### DATA FOR THIS TASK:
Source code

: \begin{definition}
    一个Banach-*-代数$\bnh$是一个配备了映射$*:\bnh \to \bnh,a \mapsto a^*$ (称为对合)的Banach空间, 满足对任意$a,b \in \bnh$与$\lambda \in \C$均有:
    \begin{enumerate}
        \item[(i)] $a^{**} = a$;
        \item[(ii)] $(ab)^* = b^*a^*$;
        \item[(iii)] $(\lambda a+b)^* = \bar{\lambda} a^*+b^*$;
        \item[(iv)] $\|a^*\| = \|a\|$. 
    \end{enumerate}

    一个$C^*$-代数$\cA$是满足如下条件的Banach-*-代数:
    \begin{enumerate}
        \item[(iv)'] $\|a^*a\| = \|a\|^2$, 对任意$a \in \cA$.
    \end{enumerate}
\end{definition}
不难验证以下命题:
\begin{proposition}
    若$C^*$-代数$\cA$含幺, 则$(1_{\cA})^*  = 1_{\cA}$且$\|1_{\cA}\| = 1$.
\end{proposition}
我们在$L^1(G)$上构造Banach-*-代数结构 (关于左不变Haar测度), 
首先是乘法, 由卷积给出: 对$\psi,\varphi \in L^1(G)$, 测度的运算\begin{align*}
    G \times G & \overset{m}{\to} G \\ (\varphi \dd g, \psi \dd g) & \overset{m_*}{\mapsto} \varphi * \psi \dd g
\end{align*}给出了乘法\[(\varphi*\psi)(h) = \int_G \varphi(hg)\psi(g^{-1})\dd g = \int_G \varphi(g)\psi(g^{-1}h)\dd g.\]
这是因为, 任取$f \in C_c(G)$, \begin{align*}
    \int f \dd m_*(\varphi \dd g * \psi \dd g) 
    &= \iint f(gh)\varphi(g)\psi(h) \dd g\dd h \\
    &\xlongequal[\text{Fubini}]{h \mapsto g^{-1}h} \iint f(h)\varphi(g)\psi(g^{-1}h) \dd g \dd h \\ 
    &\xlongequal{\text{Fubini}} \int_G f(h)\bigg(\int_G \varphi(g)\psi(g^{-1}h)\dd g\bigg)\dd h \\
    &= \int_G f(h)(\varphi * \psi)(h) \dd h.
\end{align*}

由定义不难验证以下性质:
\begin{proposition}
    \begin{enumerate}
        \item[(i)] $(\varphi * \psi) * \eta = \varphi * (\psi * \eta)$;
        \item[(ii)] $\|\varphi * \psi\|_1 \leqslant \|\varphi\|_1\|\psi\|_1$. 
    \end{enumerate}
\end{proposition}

### DESCRIPTION OF THE TASK:
Copy out every line of the data that includes "varphi".

### EXPECTED OUTPUT:
首先是乘法, 由卷积给出: 对$\psi,\varphi \in L^1(G)$, 测度的运算\begin{align*}
    G \times G & \overset{m}{\to} G \\ (\varphi \dd g, \psi \dd g) & \overset{m_*}{\mapsto} \varphi * \psi \dd g
\end{align*}给出了乘法\[(\varphi*\psi)(h) = \int_G \varphi(hg)\psi(g^{-1})\dd g = \int_G \varphi(g)\psi(g^{-1}h)\dd g.\]
    \int f \dd m_*(\varphi \dd g * \psi \dd g) 
    &= \iint f(gh)\varphi(g)\psi(h) \dd g\dd h \\
    &\xlongequal[\text{Fubini}]{h \mapsto g^{-1}h} \iint f(h)\varphi(g)\psi(g^{-1}h) \dd g \dd h \\ 
    &\xlongequal{\text{Fubini}} \int_G f(h)\bigg(\int_G \varphi(g)\psi(g^{-1}h)\dd g\bigg)\dd h \\
    &= \int_G f(h)(\varphi * \psi)(h) \dd h.
        \item[(i)] $(\varphi * \psi) * \eta = \varphi * (\psi * \eta)$;
        \item[(ii)] $\|\varphi * \psi\|_1 \leqslant \|\varphi\|_1\|\psi\|_1$. 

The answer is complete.